▸ **Instructions to follow**: Exactly the lines from the one with "## Stuff used" through the end of the material are to be output, both included, with no other text.

▸ **Supplied entries**:
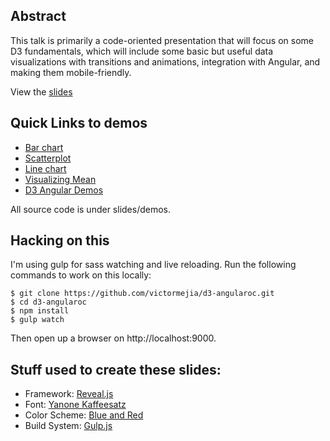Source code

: ## Abstract
This talk is primarily a code-oriented presentation that will focus on some D3 fundamentals, which will include some basic but useful data visualizations with transitions and animations, integration with Angular, and making them mobile-friendly.

View the [slides](http://victormejia.github.io/d3-angularoc)

## Quick Links to demos
* [Bar chart](http://victormejia.github.io/d3-angularoc/demos/05-barchart-tooltips/)
* [Scatterplot](http://victormejia.github.io/d3-angularoc/demos/04-scatterplot-animated/)
* [Line chart](http://victormejia.github.io/d3-angularoc/demos/06-linechart/)
* [Visualizing Mean](http://victormejia.github.io/d3-angularoc/demos/mean/)
* [D3 Angular Demos](http://victormejia.github.io/d3-angular-demos)
 
All source code is under slides/demos.

## Hacking on this
I'm using gulp for sass watching and live reloading. Run the following commands to work on this locally:

    $ git clone https://github.com/victormejia/d3-angularoc.git 
    $ cd d3-angularoc
    $ npm install
    $ gulp watch
    
Then open up a browser on http://localhost:9000.

## Stuff used to create these slides:
* Framework: [Reveal.js](http://lab.hakim.se/reveal-js/)
* Font: [Yanone Kaffeesatz](https://www.google.com/fonts/specimen/Yanone+Kaffeesatz)
* Color Scheme: [Blue and Red](https://kuler.adobe.com/Blue-and-Red-color-theme-3876368)
* Build System: [Gulp.js](http://gulpjs.com/)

▸ **Answer for the task**:
## Stuff used to create these slides:
* Framework: [Reveal.js](http://lab.hakim.se/reveal-js/)
* Font: [Yanone Kaffeesatz](https://www.google.com/fonts/specimen/Yanone+Kaffeesatz)
* Color Scheme: [Blue and Red](https://kuler.adobe.com/Blue-and-Red-color-theme-3876368)
* Build System: [Gulp.js](http://gulpjs.com/)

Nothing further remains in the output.